Task statement =>
Look through the entries below and extract exactly the lines from the one containing "cambiado; lo que" through the one containing "Son idénticos fórmulas, código, etiquetas, encabezados, entradas", ends included.
BEGIN Data to use
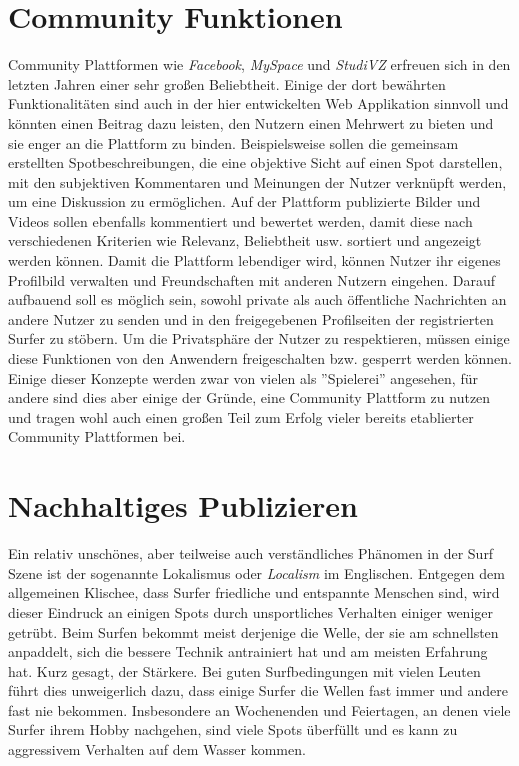 \section{Community Funktionen}
Community Plattformen wie \textit{Facebook}, \textit{MySpace} und
\textit{StudiVZ} erfreuen sich in den letzten Jahren einer sehr großen
Beliebtheit. Einige der dort bewährten Funktionalitäten sind auch in
der hier entwickelten Web Applikation sinnvoll und könnten einen
Beitrag dazu leisten, den Nutzern einen Mehrwert zu bieten und sie
enger an die Plattform zu binden. Beispielsweise sollen die gemeinsam
erstellten Spotbeschreibungen, die eine objektive Sicht auf einen Spot
darstellen, mit den subjektiven Kommentaren und Meinungen der Nutzer
verknüpft werden, um eine Diskussion zu ermöglichen. Auf der Plattform
publizierte Bilder und Videos sollen ebenfalls kommentiert und
bewertet werden, damit diese nach verschiedenen Kriterien wie
Relevanz, Beliebtheit usw. sortiert und angezeigt werden können. Damit
die Plattform lebendiger wird, können Nutzer ihr eigenes Profilbild
verwalten und Freundschaften mit anderen Nutzern eingehen. Darauf
aufbauend soll es möglich sein, sowohl private als auch öffentliche
Nachrichten an andere Nutzer zu senden und in den freigegebenen
Profilseiten der registrierten Surfer zu stöbern. Um die Privatsphäre
der Nutzer zu respektieren, müssen einige diese Funktionen von den
Anwendern freigeschalten bzw. gesperrt werden können. Einige dieser
Konzepte werden zwar von vielen als ''Spielerei'' angesehen, für
andere sind dies aber einige der Gründe, eine Community Plattform zu
nutzen und tragen wohl auch einen großen Teil zum Erfolg vieler
bereits etablierter Community Plattformen bei.

\section{Nachhaltiges Publizieren}
Ein relativ unschönes, aber teilweise auch verständliches Phänomen in
der Surf Szene ist der sogenannte Lokalismus oder \textit{Localism} im
Englischen. Entgegen dem allgemeinen Klischee, dass Surfer friedliche
und entspannte Menschen sind, wird dieser Eindruck an einigen Spots
durch unsportliches Verhalten einiger weniger getrübt. Beim Surfen
bekommt meist derjenige die Welle, der sie am schnellsten anpaddelt,
sich die bessere Technik antrainiert hat und am meisten Erfahrung
hat. Kurz gesagt, der Stärkere. Bei guten Surfbedingungen mit vielen
Leuten führt dies unweigerlich dazu, dass einige Surfer die Wellen
fast immer und andere fast nie bekommen. Insbesondere an Wochenenden
und Feiertagen, an denen viele Surfer ihrem Hobby nachgehen, sind
viele Spots überfüllt und es kann zu aggressivem Verhalten auf dem
Wasser kommen.

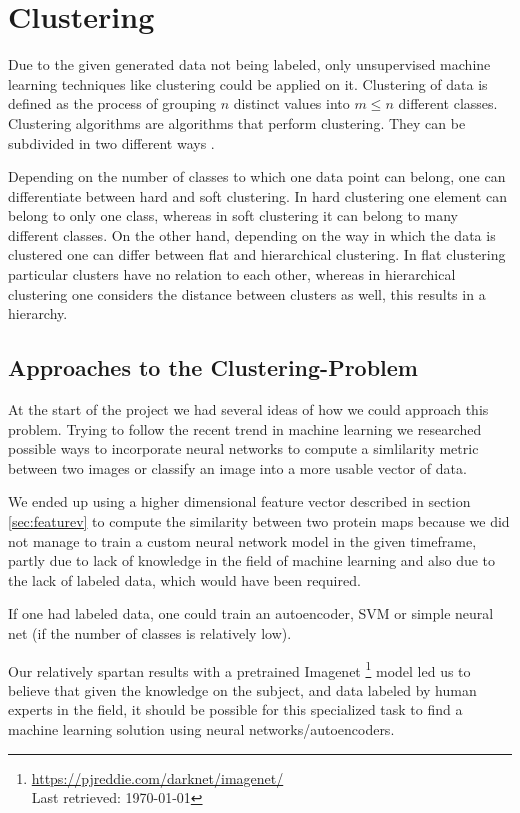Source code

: \documentclass[journal]{vgtc}       %
\newcommand{\todo}[1]{\textcolor{red}{\textbf{TODO:} #1}}
\begin{document}
\section{Clustering}

Due to the given generated data  not being  labeled, only unsupervised machine learning techniques like clustering could be applied on it. 
Clustering of data is defined as the process of grouping $n$ distinct values into $m \leq n$ different classes. Clustering algorithms are algorithms that perform clustering. They can be subdivided in two different ways \cite{iir}.

Depending on the number of classes to which one data point can belong, one can differentiate  between hard and soft clustering. In hard clustering one element can belong to only one class, whereas in soft clustering it can belong to many different classes.
On the other hand, depending on the way in which the data is clustered one can differ between flat and hierarchical clustering. In flat clustering particular clusters have no relation to each other, whereas in hierarchical clustering one considers the distance between clusters as well, this results in a hierarchy.


\subsection{Approaches to the Clustering-Problem}

At the start of the project we had several ideas of how we could approach this problem. 
Trying to follow the recent trend in machine learning we researched possible ways to incorporate neural networks to compute a simlilarity metric between  two images or classify an image into a more usable vector of data.

We ended up using a higher dimensional feature vector described in section \ref{sec:featurev} to  compute the similarity between two protein maps because we did not manage to train a custom neural network model in the given timeframe, partly due to lack of knowledge in the field of machine learning and also due to the lack of labeled data, which would have been required.

If one had labeled data, one could train an autoencoder, SVM or simple neural net (if the number of classes is relatively low).

Our relatively spartan results with a pretrained Imagenet \cite{imagenet}\footnote{\url{https://pjreddie.com/darknet/imagenet/} \\ Last retrieved: \today}  model led us to believe that given the knowledge on the subject, and  data labeled by human experts in the field, it should be possible for this specialized task to find a machine learning  solution using neural networks/autoencoders.
\end{document}

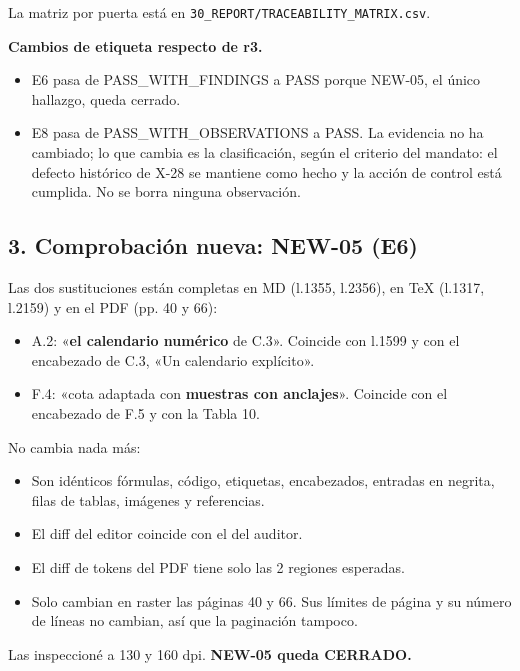\documentclass[
]{article}
\providecommand{\tightlist}{%
  \setlength{\itemsep}{0pt}\setlength{\parskip}{0pt}}
\begin{document}
La matriz por puerta está en
\texttt{30\_REPORT/TRACEABILITY\_MATRIX.csv}.

\textbf{Cambios de etiqueta respecto de r3.}

\begin{itemize}
\tightlist
\item
  E6 pasa de PASS\_WITH\_FINDINGS a PASS porque NEW-05, el único
  hallazgo, queda cerrado.
\item
  E8 pasa de PASS\_WITH\_OBSERVATIONS a PASS. La evidencia no ha
  cambiado; lo que cambia es la clasificación, según el criterio del
  mandato: el defecto histórico de X-28 se mantiene como hecho y la
  acción de control está cumplida. No se borra ninguna observación.
\end{itemize}

\subsection{3. Comprobación nueva: NEW-05
(E6)}\label{3-comprobaciuxf3n-nueva-new-05-e6}

Las dos sustituciones están completas en MD (l.1355, l.2356), en TeX
(l.1317, l.2159) y en el PDF (pp. 40 y 66):

\begin{itemize}
\tightlist
\item
  A.2: «\textbf{el calendario numérico} de C.3». Coincide con l.1599 y
  con el encabezado de C.3, «Un calendario explícito».
\item
  F.4: «cota adaptada con \textbf{muestras con anclajes}». Coincide con
  el encabezado de F.5 y con la Tabla 10.
\end{itemize}

No cambia nada más:

\begin{itemize}
\tightlist
\item
  Son idénticos fórmulas, código, etiquetas, encabezados, entradas en
  negrita, filas de tablas, imágenes y referencias.
\item
  El diff del editor coincide con el del auditor.
\item
  El diff de tokens del PDF tiene solo las 2 regiones esperadas.
\item
  Solo cambian en raster las páginas 40 y 66. Sus límites de página y su
  número de líneas no cambian, así que la paginación tampoco.
\end{itemize}

Las inspeccioné a 130 y 160 dpi. \textbf{NEW-05 queda CERRADO.}
\end{document}
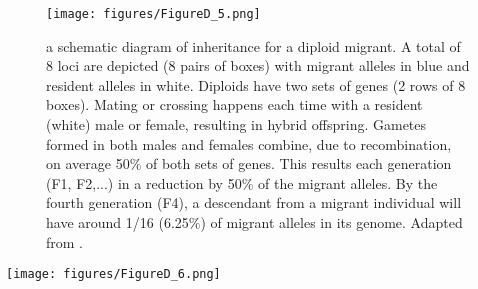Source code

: \documentclass[10pt, twoside]{book} %
\begin{document}
	\begin{figure}[ht!]
		\begin{center}
			\texttt{[image: figures/FigureD\_5.png]}
		\end{center}
		\begin{footnotesize}
			\caption{a schematic diagram of inheritance for a diploid migrant. A total of 8 loci are depicted (8 pairs of boxes) with migrant alleles in blue and resident alleles in white. Diploids have two sets of genes (2 rows of 8 boxes). Mating or crossing happens each time with a resident (white) male or female, resulting in hybrid offspring. Gametes formed in both males and females combine, due to recombination, on average 50$\%$ of both sets of genes. This results each generation (F1, F2,...) in a reduction by 50$\%$ of the migrant alleles. By the fourth generation (F4), a descendant from a migrant individual will have around 1/16 (6.25$\%$) of migrant alleles in its genome. Adapted from \citet{patten2015}. \label{figD.5}}
		\end{footnotesize}
	\end{figure}

\clearpage
	\begin{sidewaysfigure}
		\begin{center}
			\texttt{[image: figures/FigureD\_6.png]}
		\end{center}
		\begin{footnotesize}
			\caption{a schematic diagram of inheritance for a migrant with a haplodiploid mating system. Inheritance in haplodiploids deviates from that in diploids: hybrids with 25$\%$ of migrant alleles can still occur in the third (F3) and fourth generation (F4), while this is limited to the second generation (F2) in diploids (Fig. \ref{figD.5}). A total of 8 loci are depicted (8 pairs of boxes) with migrant alleles in blue and resident alleles in white. A female has two sets of genes (2 rows of 8 boxes), males have one set of genes (1 row of 8 boxes). Mating or crossing happens each time with a resident (white) male or female, resulting in hybrid offspring. Males always transmit their complete genome to their daughters. Females transmit 50$\%$ of their genome to their offspring and their sons only inherit maternally derived set of genes, while daughters are the result of mating with a resident male. Due to this skewed inheritance of diploid females and haploid males, by the fourth generation, a descendant from a migrant individual will have between 1/16 (6.25$\%$) and 1/4 (25$\%$) of migrant alleles in its genome. Adapted from \citet{patten2015}. \label{figD.6}}
		\end{footnotesize}
		\end{sidewaysfigure}
	\clearpage
\end{document}
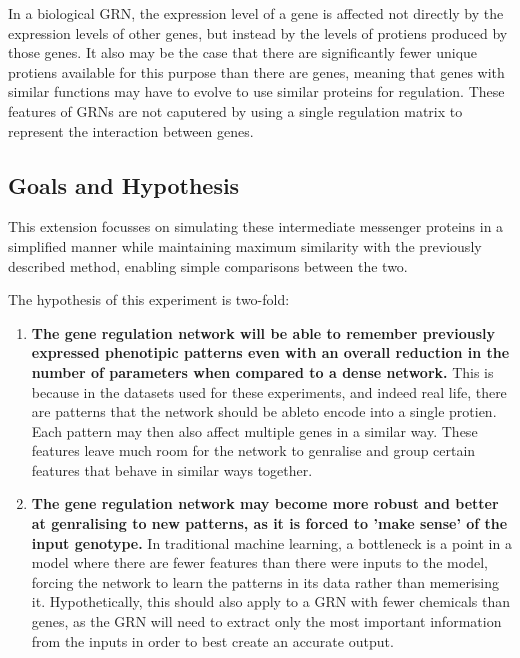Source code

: \documentclass[twocolumn,a4paper]{article}
\begin{document}
    In a biological GRN, the expression level of a gene is affected not directly by the expression levels of other genes, but instead by the levels of protiens produced by those genes. It also may be the case that there are significantly fewer unique protiens available for this purpose than there are genes, meaning that genes with similar functions may have to evolve to use similar proteins for regulation. These features of GRNs are not caputered by using a single regulation matrix to represent the interaction between genes.

    \subsection{Goals and Hypothesis}
    This extension focusses on simulating these intermediate messenger proteins in a simplified manner while maintaining maximum similarity with the previously described method, enabling simple comparisons between the two.

    The hypothesis of this experiment is two-fold:
    \begin{enumerate}
        \item \textbf{The gene regulation network will be able to remember previously expressed phenotipic patterns even with an overall reduction in the number of parameters when compared to a dense network.} This is because in the datasets used for these experiments, and indeed real life, there are patterns that the network should be ableto encode into a single protien. Each pattern may then also affect multiple genes in a similar way. These features leave much room for the network to genralise and group certain features that behave in similar ways together.
        \item \textbf{The gene regulation network may become more robust and better at genralising to new patterns, as it is forced to 'make sense' of the input genotype.} In traditional machine learning, a bottleneck is a point in a model where there are fewer features than there were inputs to the model, forcing the network to learn the patterns in its data rather than memerising it. Hypothetically, this should also apply to a GRN with fewer chemicals than genes, as the GRN will need to extract only the most important information from the inputs in order to best create an accurate output.
    \end{enumerate}
\end{document}
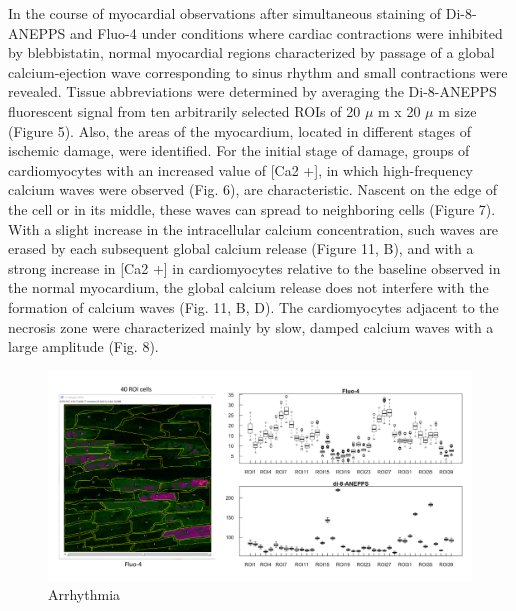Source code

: \documentclass[a4paper,12pt]{article}
\begin{document}
In the course of myocardial observations after simultaneous staining of Di-8-ANEPPS and Fluo-4 under conditions where cardiac contractions were inhibited by blebbistatin, normal myocardial regions characterized by passage of a global calcium-ejection wave corresponding to sinus rhythm and small contractions were revealed. Tissue abbreviations were determined by averaging the Di-8-ANEPPS fluorescent signal from ten arbitrarily selected ROIs of 20 $\mu$ m x 20 $\mu$ m size (Figure 5). Also, the areas of the myocardium, located in different stages of ischemic damage, were identified. For the initial stage of damage, groups of cardiomyocytes with an increased value of [Ca2 +], in which high-frequency calcium waves were observed (Fig. 6), are characteristic. Nascent on the edge of the cell or in its middle, these waves can spread to neighboring cells (Figure 7). With a slight increase in the intracellular calcium concentration, such waves are erased by each subsequent global calcium release (Figure 11, B), and with a strong increase in [Ca2 +] in cardiomyocytes relative to the baseline observed in the normal myocardium, the global calcium release does not interfere with the formation of calcium waves (Fig. 11, B, D). The cardiomyocytes adjacent to the necrosis zone were characterized mainly by slow, damped calcium waves with a large amplitude (Fig. 8).

\begin{figure}
    \includegraphics[width=\linewidth]{fig3.png}
    \caption{Arrhythmia}
    \label{fig:fig3}
\end{figure}
\end{document}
END Data to use
Solution for this exercise =>
  cambiado; lo que cambia es la clasificación, según el criterio del
  mandato: el defecto histórico de X-28 se mantiene como hecho y la
  acción de control está cumplida. No se borra ninguna observación.
\end{itemize}

\subsection{3. Comprobación nueva: NEW-05
(E6)}\label{3-comprobaciuxf3n-nueva-new-05-e6}

Las dos sustituciones están completas en MD (l.1355, l.2356), en TeX
(l.1317, l.2159) y en el PDF (pp. 40 y 66):

\begin{itemize}
\tightlist
\item
  A.2: «\textbf{el calendario numérico} de C.3». Coincide con l.1599 y
  con el encabezado de C.3, «Un calendario explícito».
\item
  F.4: «cota adaptada con \textbf{muestras con anclajes}». Coincide con
  el encabezado de F.5 y con la Tabla 10.
\end{itemize}

No cambia nada más:

\begin{itemize}
\tightlist
\item
  Son idénticos fórmulas, código, etiquetas, encabezados, entradas en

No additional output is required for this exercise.